§ Requirement:
Task for the records below: copy exactly from the first line on, stopping once the line with "# R40: m → l" is copied, and leave out the pictures.

- Opening Delimiter -

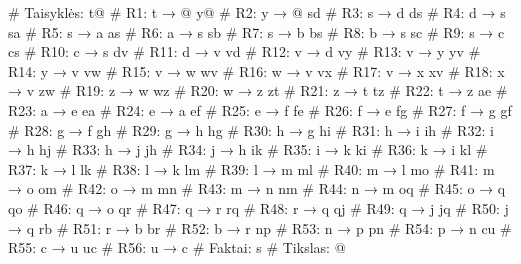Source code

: \begin{pythonaienv}[fc]
# Taisyklės:
t@             # R1: t → @
y@             # R2: y → @
sd             # R3: s → d
ds             # R4: d → s
sa             # R5: s → a
as             # R6: a → s
sb             # R7: s → b
bs             # R8: b → s
sc             # R9: s → c
cs             # R10: c → s
dv             # R11: d → v
vd             # R12: v → d
vy             # R13: v → y
yv             # R14: y → v
vw             # R15: v → w
wv             # R16: w → v
vx             # R17: v → x
xv             # R18: x → v
zw             # R19: z → w
wz             # R20: w → z
zt             # R21: z → t
tz             # R22: t → z
ae             # R23: a → e
ea             # R24: e → a
ef             # R25: e → f
fe             # R26: f → e
fg             # R27: f → g
gf             # R28: g → f
gh             # R29: g → h
hg             # R30: h → g
hi             # R31: h → i
ih             # R32: i → h
hj             # R33: h → j
jh             # R34: j → h
ik             # R35: i → k
ki             # R36: k → i
kl             # R37: k → l
lk             # R38: l → k
lm             # R39: l → m
ml             # R40: m → l
mo             # R41: m → o
om             # R42: o → m
mn             # R43: m → n
nm             # R44: n → m
oq             # R45: o → q
qo             # R46: q → o
qr             # R47: q → r
rq             # R48: r → q
qj             # R49: q → j
jq             # R50: j → q
rb             # R51: r → b
br             # R52: b → r
np             # R53: n → p
pn             # R54: p → n
cu             # R55: c → u
uc             # R56: u → c
# Faktai:
s
# Tikslas:
@
\end{pythonaienv}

- Closing Delimiter -

§ Solution for this exercise:
Source code

: \begin{pythonaienv}[fc]
# Taisyklės:
t@             # R1: t → @
y@             # R2: y → @
sd             # R3: s → d
ds             # R4: d → s
sa             # R5: s → a
as             # R6: a → s
sb             # R7: s → b
bs             # R8: b → s
sc             # R9: s → c
cs             # R10: c → s
dv             # R11: d → v
vd             # R12: v → d
vy             # R13: v → y
yv             # R14: y → v
vw             # R15: v → w
wv             # R16: w → v
vx             # R17: v → x
xv             # R18: x → v
zw             # R19: z → w
wz             # R20: w → z
zt             # R21: z → t
tz             # R22: t → z
ae             # R23: a → e
ea             # R24: e → a
ef             # R25: e → f
fe             # R26: f → e
fg             # R27: f → g
gf             # R28: g → f
gh             # R29: g → h
hg             # R30: h → g
hi             # R31: h → i
ih             # R32: i → h
hj             # R33: h → j
jh             # R34: j → h
ik             # R35: i → k
ki             # R36: k → i
kl             # R37: k → l
lk             # R38: l → k
lm             # R39: l → m
ml             # R40: m → l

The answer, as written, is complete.